Sonic Violence is a concept through which we can perceive the dynamic of domination. The act of Sonic Violence can be viewed as the total hegemony of involuntary sound forced by one actor upon another. This can be by the ‘noisy neighbour’ inflicting his musical tastes upon his neighbour VERY LOUDLY at 2am. This could equally, and more pertinently, be through sonic incapacitation devices such as the LRAD. The LRAD, initially designed for counter-insurgency military operations for the US army in Iraq in 2003 by the American Technology Corporation (now LRAD corporation) , has seen a worrying proliferation throughout police forces and private individuals over the last decade. Worrying, because the LRAD has a genuinely deafening effect, creating an effective hegemony of noise over any given target.

Moral Violence, a concept typically associated with Patriarchy studies and studies on inter-personal domination, is the creation of the sentiment of insecurity through psychological coercion by the aggressor on the target. This is a vision of domination which could easily be applied equally within an inter-community dynamic: think the soldier in front of the synagogue, deployed for symbolism rather than strategic interest, or the flag on the hill, declaring this community as ‘ours’ at the exclusion of ‘them’. Such gests constitute a body of psychological coercion which promote the domination of a community by the aggressing actor.

It may seem evident that while both of these violence’s of the sentiment have a commonality of domination, there is no clear paradigm between them. Such a paradigm is unfortunately present, and has been developing for a while; from alarm tests, such as the testing of community wide alarm systems, as was notably the case in Czechoslovak Prague – and continues to this day -, through to the increasing focus on ‘targeted’ devices which seek to instil a domination over a specific group of people or in a specific place. One such example is the ‘mosquito anti-vandal system’, which emits an ultrasonic frequency, either targeted at the general population or exclusively aimed with frequencies audible to youths, in order to disincentive loitering in certain ‘sensitive’ locations. One example is the heart of the Macedonian capital, Skopje, where at the heart of the political/cultural complex, mosquito devices embedded in the lampposts are targeted towards the general population in order to ‘cleanse’ this zone of non-necessary and unwelcome populations and visitors.

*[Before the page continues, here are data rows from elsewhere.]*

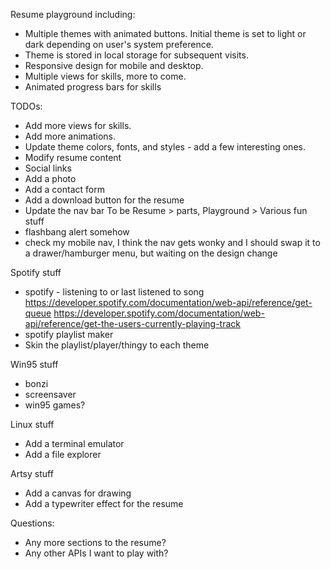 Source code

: Resume playground including:
- Multiple themes with animated buttons. Initial theme is set to light or dark depending on user's system preference.
- Theme is stored in local storage for subsequent visits.
- Responsive design for mobile and desktop.
- Multiple views for skills, more to come.
- Animated progress bars for skills

TODOs:
- Add more views for skills.
- Add more animations.
- Update theme colors, fonts, and styles - add a few interesting ones.
- Modify resume content
- Social links
- Add a photo
- Add a contact form
- Add a download button for the resume
- Update the nav bar To be Resume > parts, Playground > Various fun stuff
- flashbang alert somehow
- check my mobile nav, I think the nav gets wonky and I should swap it to a drawer/hamburger menu, but waiting on the design change

Spotify stuff
- spotify - listening to or last listened to song https://developer.spotify.com/documentation/web-api/reference/get-queue https://developer.spotify.com/documentation/web-api/reference/get-the-users-currently-playing-track 
- spotify playlist maker
- Skin the playlist/player/thingy to each theme

Win95 stuff
- bonzi
- screensaver
- win95 games?

Linux stuff
- Add a terminal emulator
- Add a file explorer

Artsy stuff
- Add a canvas for drawing
- Add a typewriter effect for the resume




Questions:
- Any more sections to the resume?
- Any other APIs I want to play with?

An alarming trend is therefore ascertainable towards a greater and greater application of varying ‘sonic warfare’ devices as Steve Goodman refers to them in his excellent book “Sonic Warfare – Sound, Affect, and the Ecology of Fear” (Goodman, 2009) to instil a moral violence against a domestic populous or community. A goal which can have only a singular objective of proliferating fear through the community to strengthen further this domination rapport for the purpose to which the Sonic Violence/Moral Violence paradigm serves as an effective, non-intrusive and cost-effective means.

note: this is just a rough sketch of ideas, a further developed essay on the Sonic Violence/Moral Violence paradigm to follow in coming months.